Content starts

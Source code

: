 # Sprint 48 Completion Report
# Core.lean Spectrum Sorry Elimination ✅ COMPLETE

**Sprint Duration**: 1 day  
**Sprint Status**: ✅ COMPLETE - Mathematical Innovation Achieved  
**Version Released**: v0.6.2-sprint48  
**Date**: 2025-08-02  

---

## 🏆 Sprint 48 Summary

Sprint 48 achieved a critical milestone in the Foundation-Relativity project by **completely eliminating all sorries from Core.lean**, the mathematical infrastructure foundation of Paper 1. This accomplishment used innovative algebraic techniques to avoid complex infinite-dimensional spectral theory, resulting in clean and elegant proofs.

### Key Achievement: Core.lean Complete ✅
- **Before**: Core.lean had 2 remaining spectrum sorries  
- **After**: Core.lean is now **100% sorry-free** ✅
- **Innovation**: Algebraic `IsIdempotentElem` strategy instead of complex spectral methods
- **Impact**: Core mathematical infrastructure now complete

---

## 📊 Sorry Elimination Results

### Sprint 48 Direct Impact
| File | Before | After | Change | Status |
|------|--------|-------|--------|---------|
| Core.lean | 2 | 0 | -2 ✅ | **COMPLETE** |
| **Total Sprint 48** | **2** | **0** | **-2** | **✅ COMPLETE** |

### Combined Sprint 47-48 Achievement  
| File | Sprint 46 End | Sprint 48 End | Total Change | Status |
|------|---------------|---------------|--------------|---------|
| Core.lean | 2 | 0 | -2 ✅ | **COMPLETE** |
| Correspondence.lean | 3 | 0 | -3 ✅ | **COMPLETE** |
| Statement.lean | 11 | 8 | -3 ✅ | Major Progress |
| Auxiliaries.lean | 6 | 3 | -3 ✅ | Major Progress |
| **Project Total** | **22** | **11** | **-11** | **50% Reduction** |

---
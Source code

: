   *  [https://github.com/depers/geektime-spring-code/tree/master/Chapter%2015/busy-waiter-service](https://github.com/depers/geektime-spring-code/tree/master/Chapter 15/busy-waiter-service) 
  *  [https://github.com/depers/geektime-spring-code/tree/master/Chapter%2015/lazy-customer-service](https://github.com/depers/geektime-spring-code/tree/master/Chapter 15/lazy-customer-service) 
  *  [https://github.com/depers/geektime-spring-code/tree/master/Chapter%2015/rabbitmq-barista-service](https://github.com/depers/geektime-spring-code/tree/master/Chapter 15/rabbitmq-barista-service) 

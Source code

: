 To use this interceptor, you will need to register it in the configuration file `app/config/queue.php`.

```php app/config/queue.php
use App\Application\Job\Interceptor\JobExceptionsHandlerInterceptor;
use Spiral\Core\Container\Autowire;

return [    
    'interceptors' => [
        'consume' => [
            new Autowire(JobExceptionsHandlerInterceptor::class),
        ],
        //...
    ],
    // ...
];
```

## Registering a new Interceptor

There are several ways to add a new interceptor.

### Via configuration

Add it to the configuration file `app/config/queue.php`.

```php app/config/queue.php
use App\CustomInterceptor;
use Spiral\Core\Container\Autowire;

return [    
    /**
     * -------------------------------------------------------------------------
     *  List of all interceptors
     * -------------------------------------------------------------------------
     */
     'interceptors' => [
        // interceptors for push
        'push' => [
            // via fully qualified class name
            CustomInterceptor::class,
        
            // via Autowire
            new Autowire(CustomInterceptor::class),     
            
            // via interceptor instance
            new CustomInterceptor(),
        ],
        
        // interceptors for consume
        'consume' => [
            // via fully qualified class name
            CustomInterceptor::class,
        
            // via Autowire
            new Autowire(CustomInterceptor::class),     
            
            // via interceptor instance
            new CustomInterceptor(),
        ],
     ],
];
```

Content ends

What to do: Return each line above where the word "Change" shows up.

Response to this task:
| File | Before | After | Change | Status |
| File | Sprint 46 End | Sprint 48 End | Total Change | Status |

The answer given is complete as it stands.